### Work order:
Find each line below containing the word "following" and copy it.

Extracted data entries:
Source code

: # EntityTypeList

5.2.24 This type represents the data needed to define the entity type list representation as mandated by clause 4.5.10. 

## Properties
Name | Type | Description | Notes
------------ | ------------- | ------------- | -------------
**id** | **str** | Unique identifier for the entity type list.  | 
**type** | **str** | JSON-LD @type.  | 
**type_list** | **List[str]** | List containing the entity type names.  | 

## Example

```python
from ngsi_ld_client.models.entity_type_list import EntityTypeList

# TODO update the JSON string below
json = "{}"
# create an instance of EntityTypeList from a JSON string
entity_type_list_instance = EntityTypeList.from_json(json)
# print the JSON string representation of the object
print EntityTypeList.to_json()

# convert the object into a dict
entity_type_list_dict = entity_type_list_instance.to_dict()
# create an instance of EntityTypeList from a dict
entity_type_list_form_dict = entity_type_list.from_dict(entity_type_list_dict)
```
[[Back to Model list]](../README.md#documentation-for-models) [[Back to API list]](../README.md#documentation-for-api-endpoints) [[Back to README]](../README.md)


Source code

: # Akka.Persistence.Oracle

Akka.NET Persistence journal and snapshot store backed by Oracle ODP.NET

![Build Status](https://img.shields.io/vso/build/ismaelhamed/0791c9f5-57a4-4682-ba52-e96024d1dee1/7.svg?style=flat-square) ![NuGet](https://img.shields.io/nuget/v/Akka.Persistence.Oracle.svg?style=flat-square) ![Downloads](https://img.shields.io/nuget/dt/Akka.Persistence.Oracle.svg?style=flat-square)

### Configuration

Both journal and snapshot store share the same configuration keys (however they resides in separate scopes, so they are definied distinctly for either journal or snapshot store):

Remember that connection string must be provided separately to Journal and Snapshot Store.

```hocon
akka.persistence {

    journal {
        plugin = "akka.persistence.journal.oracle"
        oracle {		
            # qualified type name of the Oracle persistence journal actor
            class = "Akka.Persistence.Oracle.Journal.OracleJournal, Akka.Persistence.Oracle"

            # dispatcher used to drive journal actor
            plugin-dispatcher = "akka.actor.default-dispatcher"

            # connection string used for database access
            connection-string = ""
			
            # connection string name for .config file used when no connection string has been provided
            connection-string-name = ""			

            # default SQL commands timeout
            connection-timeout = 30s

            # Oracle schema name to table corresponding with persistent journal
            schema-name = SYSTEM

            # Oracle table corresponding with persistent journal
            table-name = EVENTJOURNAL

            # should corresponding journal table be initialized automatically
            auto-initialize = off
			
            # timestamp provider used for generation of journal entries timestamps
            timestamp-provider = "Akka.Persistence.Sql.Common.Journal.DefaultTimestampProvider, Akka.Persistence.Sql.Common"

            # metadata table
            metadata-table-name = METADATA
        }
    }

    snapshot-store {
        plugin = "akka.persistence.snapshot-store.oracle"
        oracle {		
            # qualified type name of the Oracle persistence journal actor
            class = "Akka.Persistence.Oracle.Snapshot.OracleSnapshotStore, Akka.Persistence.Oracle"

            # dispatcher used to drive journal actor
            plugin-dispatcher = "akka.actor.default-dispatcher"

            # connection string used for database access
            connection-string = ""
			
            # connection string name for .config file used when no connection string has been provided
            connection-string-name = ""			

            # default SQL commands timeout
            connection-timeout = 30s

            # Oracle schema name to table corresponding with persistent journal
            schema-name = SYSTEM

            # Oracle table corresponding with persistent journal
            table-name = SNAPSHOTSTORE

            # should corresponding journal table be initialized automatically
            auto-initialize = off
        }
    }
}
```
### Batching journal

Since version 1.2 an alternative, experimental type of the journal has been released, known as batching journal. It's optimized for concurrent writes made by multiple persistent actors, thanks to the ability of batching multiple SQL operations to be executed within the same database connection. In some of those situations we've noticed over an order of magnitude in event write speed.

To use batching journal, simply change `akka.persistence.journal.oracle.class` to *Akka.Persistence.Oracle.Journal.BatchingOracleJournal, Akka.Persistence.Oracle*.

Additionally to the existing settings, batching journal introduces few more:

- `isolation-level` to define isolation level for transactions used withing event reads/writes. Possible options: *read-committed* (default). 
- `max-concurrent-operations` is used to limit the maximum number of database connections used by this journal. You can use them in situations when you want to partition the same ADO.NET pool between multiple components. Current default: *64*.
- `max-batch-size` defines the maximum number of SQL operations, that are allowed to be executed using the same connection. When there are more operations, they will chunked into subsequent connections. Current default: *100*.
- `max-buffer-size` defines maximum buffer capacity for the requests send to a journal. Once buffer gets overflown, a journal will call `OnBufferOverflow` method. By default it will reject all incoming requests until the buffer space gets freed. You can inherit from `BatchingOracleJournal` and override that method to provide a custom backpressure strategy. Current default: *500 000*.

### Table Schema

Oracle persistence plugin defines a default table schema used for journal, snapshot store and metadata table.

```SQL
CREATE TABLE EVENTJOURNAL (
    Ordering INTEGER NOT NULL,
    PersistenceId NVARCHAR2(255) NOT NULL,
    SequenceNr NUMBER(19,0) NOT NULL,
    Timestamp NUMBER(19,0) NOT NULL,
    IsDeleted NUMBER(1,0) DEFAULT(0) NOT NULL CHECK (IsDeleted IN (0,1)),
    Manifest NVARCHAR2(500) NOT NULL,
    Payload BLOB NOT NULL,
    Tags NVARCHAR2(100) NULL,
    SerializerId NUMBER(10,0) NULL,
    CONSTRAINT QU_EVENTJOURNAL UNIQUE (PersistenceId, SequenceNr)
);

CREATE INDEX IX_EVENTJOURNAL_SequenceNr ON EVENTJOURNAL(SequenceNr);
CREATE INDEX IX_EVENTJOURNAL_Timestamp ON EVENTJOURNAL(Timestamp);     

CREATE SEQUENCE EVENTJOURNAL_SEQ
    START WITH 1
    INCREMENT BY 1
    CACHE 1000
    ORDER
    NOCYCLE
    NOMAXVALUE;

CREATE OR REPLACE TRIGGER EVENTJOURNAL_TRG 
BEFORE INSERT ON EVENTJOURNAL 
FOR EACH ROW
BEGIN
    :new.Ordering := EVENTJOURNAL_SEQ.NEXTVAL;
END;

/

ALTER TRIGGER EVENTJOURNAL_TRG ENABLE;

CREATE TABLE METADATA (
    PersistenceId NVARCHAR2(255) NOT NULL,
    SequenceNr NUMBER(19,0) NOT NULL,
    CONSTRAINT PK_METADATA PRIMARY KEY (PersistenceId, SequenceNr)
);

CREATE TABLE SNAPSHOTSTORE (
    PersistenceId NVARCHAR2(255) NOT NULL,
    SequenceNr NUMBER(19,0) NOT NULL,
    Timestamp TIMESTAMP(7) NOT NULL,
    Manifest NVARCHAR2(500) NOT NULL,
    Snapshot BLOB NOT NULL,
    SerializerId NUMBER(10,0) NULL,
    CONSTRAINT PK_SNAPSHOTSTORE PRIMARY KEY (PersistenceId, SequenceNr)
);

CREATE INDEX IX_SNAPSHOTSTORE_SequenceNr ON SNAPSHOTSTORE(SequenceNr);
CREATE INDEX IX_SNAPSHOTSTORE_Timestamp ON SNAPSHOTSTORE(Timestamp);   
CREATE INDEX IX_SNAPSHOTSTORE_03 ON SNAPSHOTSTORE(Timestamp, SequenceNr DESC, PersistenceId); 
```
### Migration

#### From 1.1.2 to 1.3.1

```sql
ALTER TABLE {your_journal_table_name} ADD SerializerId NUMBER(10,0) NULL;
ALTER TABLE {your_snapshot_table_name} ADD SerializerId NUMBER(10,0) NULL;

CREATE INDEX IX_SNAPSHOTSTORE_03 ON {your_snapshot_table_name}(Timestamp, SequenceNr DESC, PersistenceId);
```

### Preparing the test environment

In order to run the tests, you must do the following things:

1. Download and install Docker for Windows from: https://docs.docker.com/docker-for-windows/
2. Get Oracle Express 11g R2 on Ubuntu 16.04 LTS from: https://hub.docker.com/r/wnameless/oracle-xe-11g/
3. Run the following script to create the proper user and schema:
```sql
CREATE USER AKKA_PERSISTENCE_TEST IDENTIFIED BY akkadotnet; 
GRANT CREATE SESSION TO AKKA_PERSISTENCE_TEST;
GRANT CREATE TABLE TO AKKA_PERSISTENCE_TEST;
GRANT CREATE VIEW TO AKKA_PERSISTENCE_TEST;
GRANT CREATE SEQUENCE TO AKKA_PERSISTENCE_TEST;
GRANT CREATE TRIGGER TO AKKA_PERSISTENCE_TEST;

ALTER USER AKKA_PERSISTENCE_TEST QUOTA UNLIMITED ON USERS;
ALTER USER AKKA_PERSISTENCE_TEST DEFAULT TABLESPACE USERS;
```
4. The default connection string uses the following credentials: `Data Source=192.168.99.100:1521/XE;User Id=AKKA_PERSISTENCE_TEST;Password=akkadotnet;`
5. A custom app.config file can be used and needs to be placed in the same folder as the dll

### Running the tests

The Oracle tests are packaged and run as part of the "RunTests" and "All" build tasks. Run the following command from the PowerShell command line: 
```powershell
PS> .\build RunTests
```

### Response to the task:
In order to run the tests, you must do the following things:
3. Run the following script to create the proper user and schema:
4. The default connection string uses the following credentials: `Data Source=192.168.99.100:1521/XE;User Id=AKKA_PERSISTENCE_TEST;Password=akkadotnet;`
The Oracle tests are packaged and run as part of the "RunTests" and "All" build tasks. Run the following command from the PowerShell command line: 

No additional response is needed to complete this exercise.